This @WSJ Editorial Board piece, which has the jingoism of Rudyard Kipling's writings, deserves a fuller response. But in this thread I'm going to focus on one particular sentence in the opinion to help enlighten the thinking of our 'friends' at the @WSJ. 
That sentence is:

"It’s not clear developing countries even have the ability to manufacture large-scale, complex technologies like Moderna’s mRNA vaccine or Eli Lilly’s monoclonal antibody cocktail—let alone distribute them."
Putting aside the @WSJ's superiority complex, it's worth looking at some examples in the past where similar statements made by those in the western hemisphere about the scientific/technological abilities of countries in the global south have been proven wrong.
Case 1: In the 80s Merck and GSK had developed recombinant vaccines and held a monopoly with over 90 patents covering manufacturing processes. @WHO recommended every child be vaccinated but at $US23 a dose most Indian families could not afford.
Step in Shantha Biotechnics (later acquired by Sanofi). When the founder of Shantha approached a western firm for tech transfer, he was told: "even if you can afford to buy the technology your scientists cannot understand recombinant technology in the least".

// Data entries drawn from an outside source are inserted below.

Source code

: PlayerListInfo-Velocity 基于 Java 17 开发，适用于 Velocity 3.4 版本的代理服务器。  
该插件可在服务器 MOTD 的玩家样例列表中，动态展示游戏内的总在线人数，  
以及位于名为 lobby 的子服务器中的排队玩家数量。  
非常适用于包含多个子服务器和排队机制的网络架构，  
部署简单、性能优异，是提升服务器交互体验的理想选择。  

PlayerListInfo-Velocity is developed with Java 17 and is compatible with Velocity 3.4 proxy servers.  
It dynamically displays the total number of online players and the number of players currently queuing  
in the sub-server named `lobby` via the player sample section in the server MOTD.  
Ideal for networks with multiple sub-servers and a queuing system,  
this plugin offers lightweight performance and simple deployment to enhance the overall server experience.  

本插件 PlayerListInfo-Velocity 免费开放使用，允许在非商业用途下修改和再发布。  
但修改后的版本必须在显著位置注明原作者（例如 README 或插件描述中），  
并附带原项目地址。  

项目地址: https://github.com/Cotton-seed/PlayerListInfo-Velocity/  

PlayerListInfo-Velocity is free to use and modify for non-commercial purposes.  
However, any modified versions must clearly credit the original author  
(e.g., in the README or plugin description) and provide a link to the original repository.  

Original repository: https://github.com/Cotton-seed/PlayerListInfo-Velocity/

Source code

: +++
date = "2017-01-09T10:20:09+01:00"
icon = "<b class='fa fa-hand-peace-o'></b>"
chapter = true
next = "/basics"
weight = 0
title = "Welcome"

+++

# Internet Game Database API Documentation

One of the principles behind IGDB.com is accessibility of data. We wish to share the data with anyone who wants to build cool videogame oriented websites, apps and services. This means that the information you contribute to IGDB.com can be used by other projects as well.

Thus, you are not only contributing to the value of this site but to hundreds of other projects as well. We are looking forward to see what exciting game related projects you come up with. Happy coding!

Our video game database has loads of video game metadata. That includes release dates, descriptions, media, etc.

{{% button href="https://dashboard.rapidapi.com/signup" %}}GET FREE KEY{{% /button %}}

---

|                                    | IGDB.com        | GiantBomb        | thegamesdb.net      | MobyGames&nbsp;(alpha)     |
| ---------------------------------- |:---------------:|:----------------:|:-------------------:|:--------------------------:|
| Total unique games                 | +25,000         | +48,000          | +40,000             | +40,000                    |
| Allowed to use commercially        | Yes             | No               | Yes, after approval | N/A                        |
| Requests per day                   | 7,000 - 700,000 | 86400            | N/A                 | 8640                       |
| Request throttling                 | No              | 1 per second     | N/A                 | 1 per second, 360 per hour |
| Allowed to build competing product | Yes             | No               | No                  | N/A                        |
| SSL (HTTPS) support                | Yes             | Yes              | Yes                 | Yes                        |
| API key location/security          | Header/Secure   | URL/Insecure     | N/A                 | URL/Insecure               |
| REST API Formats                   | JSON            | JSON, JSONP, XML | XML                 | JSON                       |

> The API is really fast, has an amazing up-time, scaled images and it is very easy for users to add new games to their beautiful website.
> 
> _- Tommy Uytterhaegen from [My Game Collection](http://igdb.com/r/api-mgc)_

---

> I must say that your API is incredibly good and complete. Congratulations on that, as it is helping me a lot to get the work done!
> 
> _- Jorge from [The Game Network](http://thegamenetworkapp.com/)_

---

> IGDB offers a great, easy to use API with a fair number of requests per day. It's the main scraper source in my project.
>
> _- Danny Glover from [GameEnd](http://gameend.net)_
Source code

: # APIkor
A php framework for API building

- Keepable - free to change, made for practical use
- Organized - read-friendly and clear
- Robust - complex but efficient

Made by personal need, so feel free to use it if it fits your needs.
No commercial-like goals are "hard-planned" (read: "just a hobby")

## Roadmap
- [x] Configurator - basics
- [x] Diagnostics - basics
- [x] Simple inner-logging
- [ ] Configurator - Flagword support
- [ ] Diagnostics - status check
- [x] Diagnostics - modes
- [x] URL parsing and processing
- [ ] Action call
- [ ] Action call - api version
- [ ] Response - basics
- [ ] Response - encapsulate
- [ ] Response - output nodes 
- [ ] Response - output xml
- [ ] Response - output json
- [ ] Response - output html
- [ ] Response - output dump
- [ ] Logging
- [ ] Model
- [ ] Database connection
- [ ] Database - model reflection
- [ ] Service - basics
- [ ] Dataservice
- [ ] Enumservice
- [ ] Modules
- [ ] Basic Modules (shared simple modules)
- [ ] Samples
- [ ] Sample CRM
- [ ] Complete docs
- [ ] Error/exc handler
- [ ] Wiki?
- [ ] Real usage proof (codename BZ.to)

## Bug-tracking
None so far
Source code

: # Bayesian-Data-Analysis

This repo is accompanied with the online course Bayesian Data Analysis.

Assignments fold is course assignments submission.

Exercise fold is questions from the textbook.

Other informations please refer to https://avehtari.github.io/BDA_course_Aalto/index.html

Shantha went on to produce India's first home-grown recombinant product at $1 a dose. The vaccine was produced in a yeast system, the first of its kind for a commercial product, and different from that used in Merck and GSK's vaccines. 
Because of the $1 dose price, it enabled the low-cost mass vaccination through organisations such as UNICEF.
Case 2: When the avian flu crisis hit, Gilead/Roche drug Tamiflu was pushed as the first line treatment (later revealed to not be effective). Roche said it would be difficult for generic companies in India and the global south to synthesise the drug because of all the steps.
The @WSJ ran this back story in 2005 using language which questioned the claims of generic companies in the global south (nothing changes). I lived in India at the time and saw a Indian companies develop generic stockpiles of Tamiflu within months. 
Case 3: more recently with remdesivir, @GileadSciences said the the production is both resource and time intensive with some manufacturing steps taking weeks to complete. By July Hetero and Cipla were ready to dispatch generic versions 
Having studied vaccine manufacturing capabilities in the global south on behalf of @GAVI, contrary to earlier research and beliefs, what we found was IP issues, including patents, can be a barrier to preventing cheaper vaccines in the market place. 
But the @WSJ is not concerned about the lives of people in these "poorer" countries, but more about maintaining a proprietary knowledge system that creates comparative advantage for a few countries.
And while recognising that mRNA technology hasn't been used before, @WSJ's statement about how "developing" countries may not have the ability to manufacture large scale complex technologies is the kind of scientific racism we saw in the days of imperialism. Time the @WSJ woke up.